◆ **TRY IT**: Retype each entry verbatim. Do not include the images.

◆ **RECORDS SUPPLIED**:

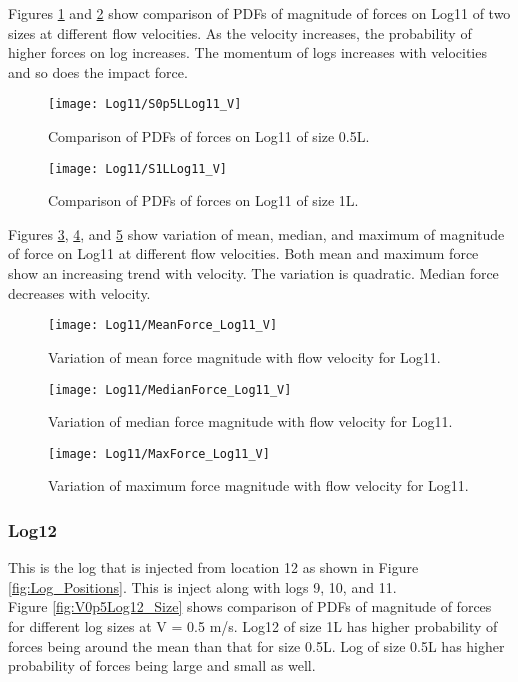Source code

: \noindent Figures \ref{fig:S0p5LLog11_V} and \ref{fig:S1LLog11_V} show comparison of PDFs of magnitude of forces on Log11 of two sizes at different flow velocities. As the velocity increases, the probability of higher forces on log increases. The momentum of logs increases with velocities and so does the impact force.

\begin{figure}
\centering
\texttt{[image: Log11/S0p5LLog11\_V]}
\caption{\label{fig:S0p5LLog11_V}Comparison of PDFs of forces on Log11 of size 0.5L.}
\end{figure}
\begin{figure}
\centering
\texttt{[image: Log11/S1LLog11\_V]}
\caption{\label{fig:S1LLog11_V}Comparison of PDFs of forces on Log11 of size 1L.}
\end{figure}

\noindent Figures \ref{fig:MeanForce_Log11_V}, \ref{fig:MedianForce_Log11_V}, and \ref{fig:MaxForce_Log11_V} show variation of mean, median, and maximum of magnitude of force on Log11 at different flow velocities. Both mean and maximum force show an increasing trend with velocity. The variation is quadratic. Median force decreases with velocity.

\begin{figure}
\centering
\texttt{[image: Log11/MeanForce\_Log11\_V]}
\caption{\label{fig:MeanForce_Log11_V}Variation of mean force magnitude with flow velocity for Log11.}
\end{figure}
\begin{figure}
\centering
\texttt{[image: Log11/MedianForce\_Log11\_V]}
\caption{\label{fig:MedianForce_Log11_V}Variation of median force magnitude with flow velocity for Log11.}
\end{figure}
\begin{figure}
\centering
\texttt{[image: Log11/MaxForce\_Log11\_V]}
\caption{\label{fig:MaxForce_Log11_V}Variation of maximum force magnitude with flow velocity for Log11.}
\end{figure}

\FloatBarrier
\subsubsection{Log12}
This is the log that is injected from location 12 as shown in Figure \ref{fig:Log_Positions}. This is inject along with logs 9, 10, and 11.\\ 
Figure \ref{fig:V0p5Log12_Size} shows comparison of PDFs of magnitude of forces for different log sizes at V = 0.5 m/s. Log12 of size 1L has higher probability of forces being around the mean than that for size 0.5L. Log of size 0.5L has higher probability of forces being large and small as well.

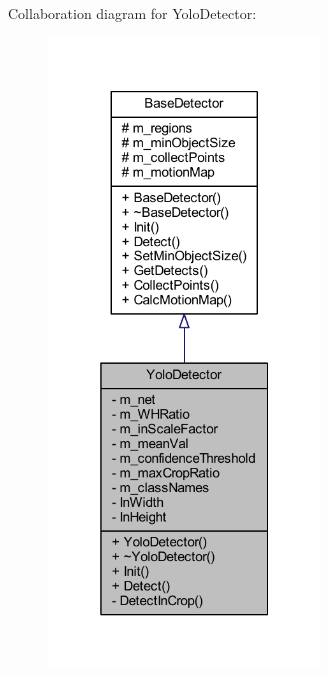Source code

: Collaboration diagram for Yolo\+Detector\+:\nopagebreak
\begin{figure}[H]
\begin{center}
\leavevmode
\includegraphics[width=205pt]{class_yolo_detector__coll__graph}
\end{center}
\end{figure}
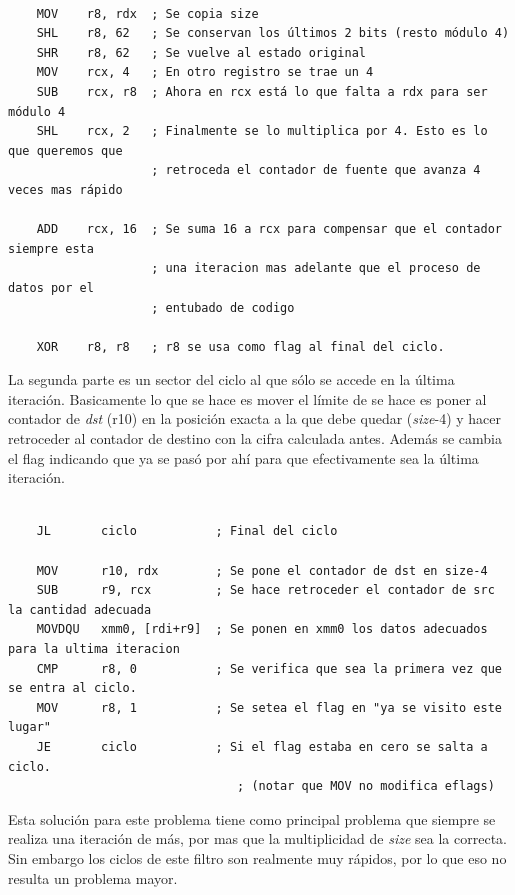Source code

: \begin{verbatim}

	MOV    r8, rdx  ; Se copia size
	SHL    r8, 62   ; Se conservan los últimos 2 bits (resto módulo 4)		
	SHR    r8, 62   ; Se vuelve al estado original
	MOV    rcx, 4   ; En otro registro se trae un 4
	SUB    rcx, r8  ; Ahora en rcx está lo que falta a rdx para ser módulo 4
	SHL    rcx, 2   ; Finalmente se lo multiplica por 4. Esto es lo que queremos que
                    ; retroceda el contador de fuente que avanza 4 veces mas rápido
									
	ADD    rcx, 16  ; Se suma 16 a rcx para compensar que el contador siempre esta
                    ; una iteracion mas adelante que el proceso de datos por el
                    ; entubado de codigo

	XOR	   r8, r8 	; r8 se usa como flag al final del ciclo.						

\end{verbatim}


	La segunda parte es un sector del ciclo al que sólo se accede en la última
iteración. Basicamente lo que se hace es mover el límite de se hace es
poner al contador de \textit{dst} (r10) en la posición exacta a la que debe
quedar (\textit{size}-4) y hacer retroceder al contador de destino
con la cifra calculada antes. Además se cambia el flag indicando que ya
se pasó por ahí para que efectivamente sea la última iteración.



\begin{verbatim}

	JL       ciclo           ; Final del ciclo

	MOV      r10, rdx        ; Se pone el contador de dst en size-4
	SUB      r9, rcx         ; Se hace retroceder el contador de src la cantidad adecuada
	MOVDQU   xmm0, [rdi+r9]  ; Se ponen en xmm0 los datos adecuados para la ultima iteracion
	CMP      r8, 0           ; Se verifica que sea la primera vez que se entra al ciclo.
	MOV      r8, 1           ; Se setea el flag en "ya se visito este lugar"
	JE       ciclo           ; Si el flag estaba en cero se salta a ciclo. 
                                ; (notar que MOV no modifica eflags)

\end{verbatim}


	Esta solución para este problema tiene como principal problema
que siempre se realiza una iteración de más, por mas que la multiplicidad
de \textit{size} sea la correcta. Sin embargo los ciclos
de este filtro son realmente muy rápidos, por lo que eso no resulta
un problema mayor.

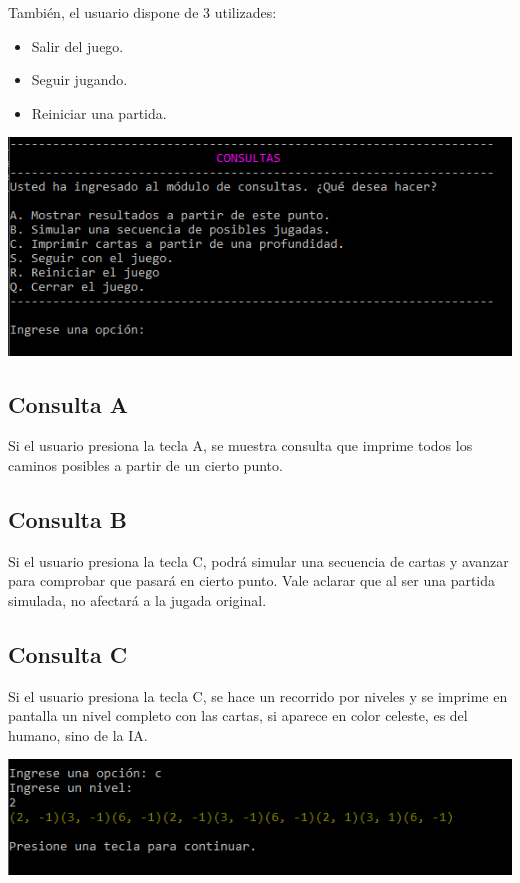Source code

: \documentclass[12pt,a4paper]{article}
\begin{document}
También, el usuario dispone de 3 utilizades:
\begin{itemize}
\item Salir del juego.
\item Seguir jugando.
\item Reiniciar una partida.
\end{itemize}
\begin{center}
\includegraphics[scale=0.7]{captura3.PNG} 
\end{center}
\subsection{Consulta A}
Si el usuario presiona la tecla A, se muestra consulta que imprime todos los caminos posibles a partir de un cierto punto. 
\subsection{Consulta B}
Si el usuario presiona la tecla C, podrá simular una secuencia de cartas y avanzar para comprobar que pasará en cierto punto.
Vale aclarar que al ser una partida simulada, no afectará a la jugada original.
\subsection{Consulta C}
Si el usuario presiona la tecla C, se hace un recorrido por niveles y se imprime en pantalla un nivel completo con las cartas, si aparece en color celeste, es del humano, sino de la IA.
\begin{center}
\includegraphics[scale=0.8]{captura4.PNG} 
\end{center}
\newpage
\end{document}
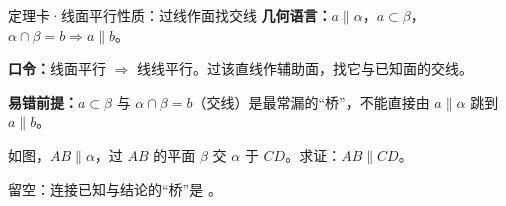 \documentclass{exam-zh}
\begin{document}
\begin{eduDualExplain}
  \begin{eduExplainLeft}
  \end{eduExplainLeft}

  \begin{eduExplainRight}
  \end{eduExplainRight}
\end{eduDualExplain}





\begin{eduSolutionBox}{定理卡·线面平行性质：过线作面找交线}
  \begingroup
  \setlength{\parskip}{2.5mm}
\textbf{几何语言：}$a\parallel\alpha$，$a\subset\beta$，$\alpha\cap\beta=b\Rightarrow a\parallel b$。\par
\textbf{口令：}线面平行 $\Rightarrow$ 线线平行。过该直线作辅助面，找它与已知面的交线。\par
\textbf{易错前提：}$a\subset\beta$ 与 $\alpha\cap\beta=b$（交线）是最常漏的“桥”，不能直接由 $a\parallel\alpha$ 跳到 $a\parallel b$。\par
  \endgroup
\end{eduSolutionBox}




\begin{eduProblemBlock}[例2·线面平行性质]
\noindent
\begin{minipage}[t]{\dimexpr\linewidth-70mm-6mm\relax}
\vspace{0pt}
如图，$AB\parallel\alpha$，过 $AB$ 的平面 $\beta$ 交 $\alpha$ 于 $CD$。求证：$AB\parallel CD$。
\par\noindent 留空：连接已知与结论的“桥”是 \underline{\hspace{20mm}}。

\end{minipage}\hfill
\begin{diagramcoltikz}{70mm}{AB 在面外平行于平面 α，过 AB 作平面 β 与 α 交于 CD。}
}
\end{diagramcoltikz}
\end{eduProblemBlock}
\end{document}
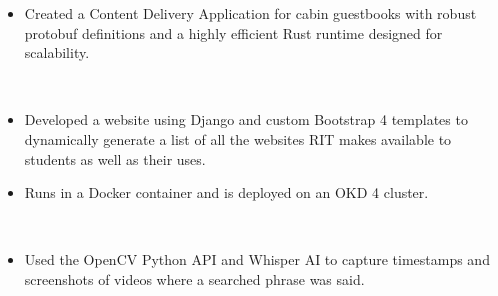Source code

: \documentclass[11pt,letterpaper,ragged2e]{altacv}
\begin{document}
\vspace{6pt} %

{
\begin{itemize}
  \item Created a Content Delivery Application for cabin guestbooks with robust protobuf definitions and a highly efficient Rust runtime designed for scalability.
\end{itemize}
}
{} \
\medskip

{
\begin{itemize}
    \item Developed a website using Django and custom Bootstrap 4 templates to dynamically generate a list of all the websites RIT makes available to students as well as their uses.
    \item Runs in a Docker container and is deployed on an OKD 4 cluster.
\end{itemize}
}
{} \
\medskip


{
\begin{itemize}
    \item Used the OpenCV Python API and Whisper AI to capture timestamps and screenshots of videos where a searched phrase was said.
\end{itemize}
}
{} \

{} \

\clearpage

\nocite{*}
\end{document}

◆ **RESPONSE TO THIS EXERCISE**:
Source code

: \noindent Figures \ref{fig:S0p5LLog11_V} and \ref{fig:S1LLog11_V} show comparison of PDFs of magnitude of forces on Log11 of two sizes at different flow velocities. As the velocity increases, the probability of higher forces on log increases. The momentum of logs increases with velocities and so does the impact force.

\begin{figure}
\centering
\texttt{[image: Log11/S0p5LLog11\_V]}
\caption{\label{fig:S0p5LLog11_V}Comparison of PDFs of forces on Log11 of size 0.5L.}
\end{figure}
\begin{figure}
\centering
\texttt{[image: Log11/S1LLog11\_V]}
\caption{\label{fig:S1LLog11_V}Comparison of PDFs of forces on Log11 of size 1L.}
\end{figure}

\noindent Figures \ref{fig:MeanForce_Log11_V}, \ref{fig:MedianForce_Log11_V}, and \ref{fig:MaxForce_Log11_V} show variation of mean, median, and maximum of magnitude of force on Log11 at different flow velocities. Both mean and maximum force show an increasing trend with velocity. The variation is quadratic. Median force decreases with velocity.

\begin{figure}
\centering
\texttt{[image: Log11/MeanForce\_Log11\_V]}
\caption{\label{fig:MeanForce_Log11_V}Variation of mean force magnitude with flow velocity for Log11.}
\end{figure}
\begin{figure}
\centering
\texttt{[image: Log11/MedianForce\_Log11\_V]}
\caption{\label{fig:MedianForce_Log11_V}Variation of median force magnitude with flow velocity for Log11.}
\end{figure}
\begin{figure}
\centering
\texttt{[image: Log11/MaxForce\_Log11\_V]}
\caption{\label{fig:MaxForce_Log11_V}Variation of maximum force magnitude with flow velocity for Log11.}
\end{figure}

\FloatBarrier
\subsubsection{Log12}
This is the log that is injected from location 12 as shown in Figure \ref{fig:Log_Positions}. This is inject along with logs 9, 10, and 11.\\ 
Figure \ref{fig:V0p5Log12_Size} shows comparison of PDFs of magnitude of forces for different log sizes at V = 0.5 m/s. Log12 of size 1L has higher probability of forces being around the mean than that for size 0.5L. Log of size 0.5L has higher probability of forces being large and small as well.

Source code

: Collaboration diagram for Yolo\+Detector\+:\nopagebreak
\begin{figure}[H]
\begin{center}
\leavevmode
\includegraphics[width=205pt]{class_yolo_detector__coll__graph}
\end{center}
\end{figure}
Source code

: \begin{verbatim}

	MOV    r8, rdx  ; Se copia size
	SHL    r8, 62   ; Se conservan los últimos 2 bits (resto módulo 4)		
	SHR    r8, 62   ; Se vuelve al estado original
	MOV    rcx, 4   ; En otro registro se trae un 4
	SUB    rcx, r8  ; Ahora en rcx está lo que falta a rdx para ser módulo 4
	SHL    rcx, 2   ; Finalmente se lo multiplica por 4. Esto es lo que queremos que
                    ; retroceda el contador de fuente que avanza 4 veces mas rápido
									
	ADD    rcx, 16  ; Se suma 16 a rcx para compensar que el contador siempre esta
                    ; una iteracion mas adelante que el proceso de datos por el
                    ; entubado de codigo

	XOR	   r8, r8 	; r8 se usa como flag al final del ciclo.						

\end{verbatim}


	La segunda parte es un sector del ciclo al que sólo se accede en la última
iteración. Basicamente lo que se hace es mover el límite de se hace es
poner al contador de \textit{dst} (r10) en la posición exacta a la que debe
quedar (\textit{size}-4) y hacer retroceder al contador de destino
con la cifra calculada antes. Además se cambia el flag indicando que ya
se pasó por ahí para que efectivamente sea la última iteración.



\begin{verbatim}

	JL       ciclo           ; Final del ciclo

	MOV      r10, rdx        ; Se pone el contador de dst en size-4
	SUB      r9, rcx         ; Se hace retroceder el contador de src la cantidad adecuada
	MOVDQU   xmm0, [rdi+r9]  ; Se ponen en xmm0 los datos adecuados para la ultima iteracion
	CMP      r8, 0           ; Se verifica que sea la primera vez que se entra al ciclo.
	MOV      r8, 1           ; Se setea el flag en "ya se visito este lugar"
	JE       ciclo           ; Si el flag estaba en cero se salta a ciclo. 
                                ; (notar que MOV no modifica eflags)

\end{verbatim}


	Esta solución para este problema tiene como principal problema
que siempre se realiza una iteración de más, por mas que la multiplicidad
de \textit{size} sea la correcta. Sin embargo los ciclos
de este filtro son realmente muy rápidos, por lo que eso no resulta
un problema mayor.

Source code

: \documentclass[12pt,a4paper]{article}
\begin{document}
También, el usuario dispone de 3 utilizades:
\begin{itemize}
\item Salir del juego.
\item Seguir jugando.
\item Reiniciar una partida.
\end{itemize}
\begin{center}
\includegraphics[scale=0.7]{captura3.PNG} 
\end{center}
\subsection{Consulta A}
Si el usuario presiona la tecla A, se muestra consulta que imprime todos los caminos posibles a partir de un cierto punto. 
\subsection{Consulta B}
Si el usuario presiona la tecla C, podrá simular una secuencia de cartas y avanzar para comprobar que pasará en cierto punto.
Vale aclarar que al ser una partida simulada, no afectará a la jugada original.
\subsection{Consulta C}
Si el usuario presiona la tecla C, se hace un recorrido por niveles y se imprime en pantalla un nivel completo con las cartas, si aparece en color celeste, es del humano, sino de la IA.
\begin{center}
\includegraphics[scale=0.8]{captura4.PNG} 
\end{center}
\newpage
\end{document}
 \documentclass{exam-zh}
\begin{document}
\begin{eduDualExplain}
  \begin{eduExplainLeft}
  \end{eduExplainLeft}

  \begin{eduExplainRight}
  \end{eduExplainRight}
\end{eduDualExplain}





\begin{eduSolutionBox}{定理卡·线面平行性质：过线作面找交线}
  \begingroup
  \setlength{\parskip}{2.5mm}
\textbf{几何语言：}$a\parallel\alpha$，$a\subset\beta$，$\alpha\cap\beta=b\Rightarrow a\parallel b$。\par
\textbf{口令：}线面平行 $\Rightarrow$ 线线平行。过该直线作辅助面，找它与已知面的交线。\par
\textbf{易错前提：}$a\subset\beta$ 与 $\alpha\cap\beta=b$（交线）是最常漏的“桥”，不能直接由 $a\parallel\alpha$ 跳到 $a\parallel b$。\par
  \endgroup
\end{eduSolutionBox}




\begin{eduProblemBlock}[例2·线面平行性质]
\noindent
\begin{minipage}[t]{\dimexpr\linewidth-70mm-6mm\relax}
\vspace{0pt}
如图，$AB\parallel\alpha$，过 $AB$ 的平面 $\beta$ 交 $\alpha$ 于 $CD$。求证：$AB\parallel CD$。
\par\noindent 留空：连接已知与结论的“桥”是 \underline{\hspace{20mm}}。

\end{minipage}\hfill
\begin{diagramcoltikz}{70mm}{AB 在面外平行于平面 α，过 AB 作平面 β 与 α 交于 CD。}
}
\end{diagramcoltikz}
\end{eduProblemBlock}
\end{document}
Source code

: \documentclass[11pt,letterpaper,ragged2e]{altacv}
\begin{document}
\vspace{6pt} %

{
\begin{itemize}
  \item Created a Content Delivery Application for cabin guestbooks with robust protobuf definitions and a highly efficient Rust runtime designed for scalability.
\end{itemize}
}
{} \
\medskip

{
\begin{itemize}
    \item Developed a website using Django and custom Bootstrap 4 templates to dynamically generate a list of all the websites RIT makes available to students as well as their uses.
    \item Runs in a Docker container and is deployed on an OKD 4 cluster.
\end{itemize}
}
{} \
\medskip


{
\begin{itemize}
    \item Used the OpenCV Python API and Whisper AI to capture timestamps and screenshots of videos where a searched phrase was said.
\end{itemize}
}
{} \

{} \

\clearpage

\nocite{*}
\end{document}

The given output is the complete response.